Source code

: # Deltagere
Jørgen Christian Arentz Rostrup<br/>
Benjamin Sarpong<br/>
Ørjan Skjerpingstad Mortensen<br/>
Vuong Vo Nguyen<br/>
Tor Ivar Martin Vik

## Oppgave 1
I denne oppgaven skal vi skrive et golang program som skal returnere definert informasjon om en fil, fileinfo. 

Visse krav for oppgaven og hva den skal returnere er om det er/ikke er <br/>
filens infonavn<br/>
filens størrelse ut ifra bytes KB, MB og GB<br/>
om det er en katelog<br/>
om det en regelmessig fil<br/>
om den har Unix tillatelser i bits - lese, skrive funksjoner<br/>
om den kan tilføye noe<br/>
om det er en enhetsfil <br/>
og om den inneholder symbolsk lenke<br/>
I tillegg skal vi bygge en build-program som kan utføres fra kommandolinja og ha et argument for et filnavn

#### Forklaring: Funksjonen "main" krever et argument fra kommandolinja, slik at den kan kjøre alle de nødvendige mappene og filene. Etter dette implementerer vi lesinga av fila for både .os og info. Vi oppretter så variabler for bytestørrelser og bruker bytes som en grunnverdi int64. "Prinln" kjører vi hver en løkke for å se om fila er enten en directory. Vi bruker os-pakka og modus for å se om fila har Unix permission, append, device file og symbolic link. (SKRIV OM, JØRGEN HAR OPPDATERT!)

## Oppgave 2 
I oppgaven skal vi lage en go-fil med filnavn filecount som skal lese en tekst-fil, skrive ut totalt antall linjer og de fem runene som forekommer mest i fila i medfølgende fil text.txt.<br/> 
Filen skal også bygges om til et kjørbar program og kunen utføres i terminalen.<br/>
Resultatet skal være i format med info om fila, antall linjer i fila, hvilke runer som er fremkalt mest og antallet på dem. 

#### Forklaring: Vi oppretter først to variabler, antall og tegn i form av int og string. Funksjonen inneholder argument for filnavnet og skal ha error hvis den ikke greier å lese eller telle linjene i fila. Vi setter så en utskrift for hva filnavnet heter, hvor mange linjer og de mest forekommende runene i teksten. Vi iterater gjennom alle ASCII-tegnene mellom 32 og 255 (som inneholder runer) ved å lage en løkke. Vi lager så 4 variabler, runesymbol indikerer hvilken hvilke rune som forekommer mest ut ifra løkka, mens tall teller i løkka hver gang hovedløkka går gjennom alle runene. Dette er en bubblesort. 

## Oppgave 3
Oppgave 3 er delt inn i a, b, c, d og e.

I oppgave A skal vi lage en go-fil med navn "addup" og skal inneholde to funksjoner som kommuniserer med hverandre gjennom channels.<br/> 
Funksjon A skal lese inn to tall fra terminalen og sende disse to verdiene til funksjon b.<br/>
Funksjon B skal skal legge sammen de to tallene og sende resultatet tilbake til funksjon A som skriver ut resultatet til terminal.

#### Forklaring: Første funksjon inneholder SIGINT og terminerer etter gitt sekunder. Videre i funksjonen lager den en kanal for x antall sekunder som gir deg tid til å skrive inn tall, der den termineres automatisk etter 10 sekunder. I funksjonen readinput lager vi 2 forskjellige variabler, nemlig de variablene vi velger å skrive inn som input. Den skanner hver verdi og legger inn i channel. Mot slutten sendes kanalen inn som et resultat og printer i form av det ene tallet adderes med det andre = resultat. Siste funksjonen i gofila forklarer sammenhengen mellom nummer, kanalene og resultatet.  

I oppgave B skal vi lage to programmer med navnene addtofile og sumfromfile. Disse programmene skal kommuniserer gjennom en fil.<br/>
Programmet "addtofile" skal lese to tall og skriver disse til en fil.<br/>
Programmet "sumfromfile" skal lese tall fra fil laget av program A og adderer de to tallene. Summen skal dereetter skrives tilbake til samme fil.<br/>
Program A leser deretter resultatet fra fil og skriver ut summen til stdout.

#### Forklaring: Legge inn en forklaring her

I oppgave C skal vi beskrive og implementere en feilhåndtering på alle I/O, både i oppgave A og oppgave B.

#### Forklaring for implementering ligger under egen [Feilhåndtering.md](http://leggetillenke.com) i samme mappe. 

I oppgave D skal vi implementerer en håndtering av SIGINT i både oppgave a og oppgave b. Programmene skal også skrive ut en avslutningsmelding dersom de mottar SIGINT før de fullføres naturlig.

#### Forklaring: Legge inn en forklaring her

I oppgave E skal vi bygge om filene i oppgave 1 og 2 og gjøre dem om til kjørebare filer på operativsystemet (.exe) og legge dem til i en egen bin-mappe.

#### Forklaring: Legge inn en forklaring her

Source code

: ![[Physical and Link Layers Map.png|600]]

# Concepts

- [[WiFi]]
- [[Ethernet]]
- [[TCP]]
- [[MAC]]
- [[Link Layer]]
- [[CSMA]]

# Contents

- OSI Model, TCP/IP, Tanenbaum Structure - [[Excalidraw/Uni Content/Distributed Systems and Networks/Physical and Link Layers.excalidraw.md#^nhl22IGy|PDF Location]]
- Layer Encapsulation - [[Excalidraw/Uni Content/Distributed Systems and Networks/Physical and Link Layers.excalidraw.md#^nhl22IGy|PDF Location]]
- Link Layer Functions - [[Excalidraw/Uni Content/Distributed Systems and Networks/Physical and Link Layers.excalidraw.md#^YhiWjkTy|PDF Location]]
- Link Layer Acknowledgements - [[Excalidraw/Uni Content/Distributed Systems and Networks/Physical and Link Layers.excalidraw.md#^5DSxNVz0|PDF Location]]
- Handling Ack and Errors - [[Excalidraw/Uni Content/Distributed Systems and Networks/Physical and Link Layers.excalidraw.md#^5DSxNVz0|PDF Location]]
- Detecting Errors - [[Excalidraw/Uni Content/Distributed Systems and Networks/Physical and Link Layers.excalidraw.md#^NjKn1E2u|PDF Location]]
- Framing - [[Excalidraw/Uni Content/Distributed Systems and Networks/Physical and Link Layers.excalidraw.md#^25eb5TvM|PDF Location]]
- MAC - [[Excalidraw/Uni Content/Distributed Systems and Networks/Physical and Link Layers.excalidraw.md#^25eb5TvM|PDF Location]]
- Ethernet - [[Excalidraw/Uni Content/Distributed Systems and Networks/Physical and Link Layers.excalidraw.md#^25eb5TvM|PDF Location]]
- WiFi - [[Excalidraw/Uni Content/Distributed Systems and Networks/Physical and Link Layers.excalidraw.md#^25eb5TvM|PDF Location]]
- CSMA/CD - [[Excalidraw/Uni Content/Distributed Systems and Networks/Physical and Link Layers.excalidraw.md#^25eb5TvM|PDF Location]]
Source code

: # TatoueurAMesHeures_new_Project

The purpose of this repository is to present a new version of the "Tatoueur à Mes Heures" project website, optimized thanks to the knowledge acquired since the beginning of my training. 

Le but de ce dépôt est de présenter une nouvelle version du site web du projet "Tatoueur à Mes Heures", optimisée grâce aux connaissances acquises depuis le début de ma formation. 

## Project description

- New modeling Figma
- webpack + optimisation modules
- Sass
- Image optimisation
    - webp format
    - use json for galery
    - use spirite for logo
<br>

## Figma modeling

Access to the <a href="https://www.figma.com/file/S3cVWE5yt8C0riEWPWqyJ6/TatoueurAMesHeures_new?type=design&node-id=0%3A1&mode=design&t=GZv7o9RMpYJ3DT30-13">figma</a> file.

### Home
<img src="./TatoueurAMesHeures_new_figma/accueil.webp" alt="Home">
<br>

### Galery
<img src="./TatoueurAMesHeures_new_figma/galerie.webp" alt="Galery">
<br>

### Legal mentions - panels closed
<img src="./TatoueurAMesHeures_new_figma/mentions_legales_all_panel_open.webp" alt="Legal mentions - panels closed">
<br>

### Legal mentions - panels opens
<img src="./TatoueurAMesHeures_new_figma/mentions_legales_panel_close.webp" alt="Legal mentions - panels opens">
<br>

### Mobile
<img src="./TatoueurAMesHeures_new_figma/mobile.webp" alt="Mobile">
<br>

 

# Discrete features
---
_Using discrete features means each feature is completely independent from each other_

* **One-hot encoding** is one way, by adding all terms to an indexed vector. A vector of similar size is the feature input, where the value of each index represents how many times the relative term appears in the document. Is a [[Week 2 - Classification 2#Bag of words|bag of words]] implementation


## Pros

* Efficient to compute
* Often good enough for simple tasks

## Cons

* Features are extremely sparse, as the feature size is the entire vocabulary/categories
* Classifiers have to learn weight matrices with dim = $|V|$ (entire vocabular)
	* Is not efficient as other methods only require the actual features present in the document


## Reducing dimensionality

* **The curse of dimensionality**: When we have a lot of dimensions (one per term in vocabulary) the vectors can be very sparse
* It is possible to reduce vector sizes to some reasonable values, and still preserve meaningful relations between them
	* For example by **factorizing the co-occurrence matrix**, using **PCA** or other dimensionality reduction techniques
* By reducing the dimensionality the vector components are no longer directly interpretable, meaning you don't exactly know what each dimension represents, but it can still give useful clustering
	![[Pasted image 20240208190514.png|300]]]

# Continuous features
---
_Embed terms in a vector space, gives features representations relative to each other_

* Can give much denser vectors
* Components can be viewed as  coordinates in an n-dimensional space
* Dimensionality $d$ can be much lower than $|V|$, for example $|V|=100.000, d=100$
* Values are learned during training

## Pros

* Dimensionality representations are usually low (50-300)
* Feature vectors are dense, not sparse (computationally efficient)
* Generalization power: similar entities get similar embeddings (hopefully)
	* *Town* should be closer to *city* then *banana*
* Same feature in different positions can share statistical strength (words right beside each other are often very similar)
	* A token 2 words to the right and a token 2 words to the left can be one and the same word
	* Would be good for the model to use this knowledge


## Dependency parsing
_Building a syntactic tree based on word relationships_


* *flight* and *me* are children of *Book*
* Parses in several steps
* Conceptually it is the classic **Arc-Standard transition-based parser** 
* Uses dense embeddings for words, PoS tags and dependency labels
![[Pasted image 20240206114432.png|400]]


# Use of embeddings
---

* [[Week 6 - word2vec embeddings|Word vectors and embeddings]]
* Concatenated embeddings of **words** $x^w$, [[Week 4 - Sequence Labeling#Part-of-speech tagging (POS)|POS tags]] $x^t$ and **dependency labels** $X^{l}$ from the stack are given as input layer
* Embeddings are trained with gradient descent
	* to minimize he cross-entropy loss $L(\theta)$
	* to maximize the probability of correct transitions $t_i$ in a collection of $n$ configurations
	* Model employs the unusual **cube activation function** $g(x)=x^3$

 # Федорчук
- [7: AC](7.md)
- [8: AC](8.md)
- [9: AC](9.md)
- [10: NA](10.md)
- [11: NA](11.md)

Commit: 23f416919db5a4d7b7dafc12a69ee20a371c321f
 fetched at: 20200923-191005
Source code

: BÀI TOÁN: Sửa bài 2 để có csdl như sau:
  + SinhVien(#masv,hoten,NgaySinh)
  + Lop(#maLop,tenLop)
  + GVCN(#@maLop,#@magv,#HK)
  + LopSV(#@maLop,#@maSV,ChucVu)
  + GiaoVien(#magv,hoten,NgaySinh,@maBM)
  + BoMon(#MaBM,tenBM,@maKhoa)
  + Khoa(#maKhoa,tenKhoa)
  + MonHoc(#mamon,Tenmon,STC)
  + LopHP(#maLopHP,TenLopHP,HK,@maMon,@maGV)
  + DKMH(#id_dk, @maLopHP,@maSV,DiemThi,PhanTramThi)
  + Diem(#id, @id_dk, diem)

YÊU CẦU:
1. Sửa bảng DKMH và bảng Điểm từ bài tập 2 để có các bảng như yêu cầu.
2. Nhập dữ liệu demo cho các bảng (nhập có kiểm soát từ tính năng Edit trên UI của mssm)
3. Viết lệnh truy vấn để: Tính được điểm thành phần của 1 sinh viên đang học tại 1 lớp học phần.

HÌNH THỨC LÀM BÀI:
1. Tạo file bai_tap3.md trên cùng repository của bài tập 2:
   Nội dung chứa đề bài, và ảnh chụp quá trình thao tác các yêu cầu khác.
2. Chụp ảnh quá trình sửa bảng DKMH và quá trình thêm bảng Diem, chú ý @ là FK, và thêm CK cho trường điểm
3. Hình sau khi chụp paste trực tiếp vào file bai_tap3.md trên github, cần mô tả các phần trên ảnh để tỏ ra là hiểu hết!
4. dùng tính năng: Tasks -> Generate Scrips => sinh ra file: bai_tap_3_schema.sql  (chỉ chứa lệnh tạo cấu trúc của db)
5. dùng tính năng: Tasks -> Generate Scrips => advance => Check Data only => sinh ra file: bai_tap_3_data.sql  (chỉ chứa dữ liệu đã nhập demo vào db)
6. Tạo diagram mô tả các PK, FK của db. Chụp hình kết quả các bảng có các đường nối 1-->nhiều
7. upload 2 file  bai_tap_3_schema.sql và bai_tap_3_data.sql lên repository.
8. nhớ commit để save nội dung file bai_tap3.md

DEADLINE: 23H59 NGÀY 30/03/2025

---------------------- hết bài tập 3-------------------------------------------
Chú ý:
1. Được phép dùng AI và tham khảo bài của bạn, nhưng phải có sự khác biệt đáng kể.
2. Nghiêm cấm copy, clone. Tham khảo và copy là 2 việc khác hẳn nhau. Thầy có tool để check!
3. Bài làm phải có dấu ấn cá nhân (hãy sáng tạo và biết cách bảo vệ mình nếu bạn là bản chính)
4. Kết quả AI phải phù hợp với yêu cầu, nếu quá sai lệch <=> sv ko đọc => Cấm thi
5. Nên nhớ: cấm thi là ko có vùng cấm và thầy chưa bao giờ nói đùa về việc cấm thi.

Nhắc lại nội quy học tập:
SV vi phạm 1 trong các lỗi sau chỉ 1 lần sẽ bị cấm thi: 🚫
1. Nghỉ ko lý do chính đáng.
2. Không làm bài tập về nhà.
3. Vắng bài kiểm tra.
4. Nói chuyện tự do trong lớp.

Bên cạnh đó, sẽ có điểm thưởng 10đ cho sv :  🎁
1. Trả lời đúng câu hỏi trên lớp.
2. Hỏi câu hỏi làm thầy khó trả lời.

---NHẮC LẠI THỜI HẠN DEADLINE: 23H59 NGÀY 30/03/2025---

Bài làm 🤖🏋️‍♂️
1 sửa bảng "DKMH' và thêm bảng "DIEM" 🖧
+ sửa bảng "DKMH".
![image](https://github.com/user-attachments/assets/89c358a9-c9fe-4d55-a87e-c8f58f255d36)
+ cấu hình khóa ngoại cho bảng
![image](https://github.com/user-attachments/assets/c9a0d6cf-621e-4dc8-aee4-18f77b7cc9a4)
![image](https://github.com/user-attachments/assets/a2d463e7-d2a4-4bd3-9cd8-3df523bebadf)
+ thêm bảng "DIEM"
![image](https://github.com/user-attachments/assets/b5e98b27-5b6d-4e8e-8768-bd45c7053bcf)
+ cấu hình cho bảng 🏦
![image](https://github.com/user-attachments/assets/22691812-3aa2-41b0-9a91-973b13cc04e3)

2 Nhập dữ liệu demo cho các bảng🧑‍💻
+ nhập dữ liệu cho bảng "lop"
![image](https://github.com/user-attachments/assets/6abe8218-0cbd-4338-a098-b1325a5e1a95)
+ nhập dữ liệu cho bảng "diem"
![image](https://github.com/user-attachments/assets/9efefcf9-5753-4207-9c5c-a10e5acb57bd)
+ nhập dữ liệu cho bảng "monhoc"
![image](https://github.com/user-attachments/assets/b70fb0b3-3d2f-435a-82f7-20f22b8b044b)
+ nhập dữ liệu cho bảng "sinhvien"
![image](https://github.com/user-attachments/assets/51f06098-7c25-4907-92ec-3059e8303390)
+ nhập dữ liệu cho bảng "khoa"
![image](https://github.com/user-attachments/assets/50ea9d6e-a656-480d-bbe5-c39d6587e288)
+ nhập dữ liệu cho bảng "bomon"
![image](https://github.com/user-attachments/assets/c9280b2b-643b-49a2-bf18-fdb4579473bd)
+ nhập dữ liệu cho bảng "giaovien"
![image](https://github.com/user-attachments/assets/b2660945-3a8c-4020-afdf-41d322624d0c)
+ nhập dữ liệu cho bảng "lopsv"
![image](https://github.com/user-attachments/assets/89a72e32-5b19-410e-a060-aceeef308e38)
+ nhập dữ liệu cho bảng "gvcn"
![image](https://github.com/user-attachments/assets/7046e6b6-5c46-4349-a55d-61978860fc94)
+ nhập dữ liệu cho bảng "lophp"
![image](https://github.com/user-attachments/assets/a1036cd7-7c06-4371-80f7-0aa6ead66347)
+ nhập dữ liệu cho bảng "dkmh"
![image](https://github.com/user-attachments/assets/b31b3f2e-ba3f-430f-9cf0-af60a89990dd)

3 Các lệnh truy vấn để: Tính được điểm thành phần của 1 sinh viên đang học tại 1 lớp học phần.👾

++++++++++++++++++++

=== YOUR INSTRUCTIONS ===
The expected answer is every line above in which the word "representations" appears.

=== FINAL ANSWER ===
_Embed terms in a vector space, gives features representations relative to each other_
* Dimensionality representations are usually low (50-300)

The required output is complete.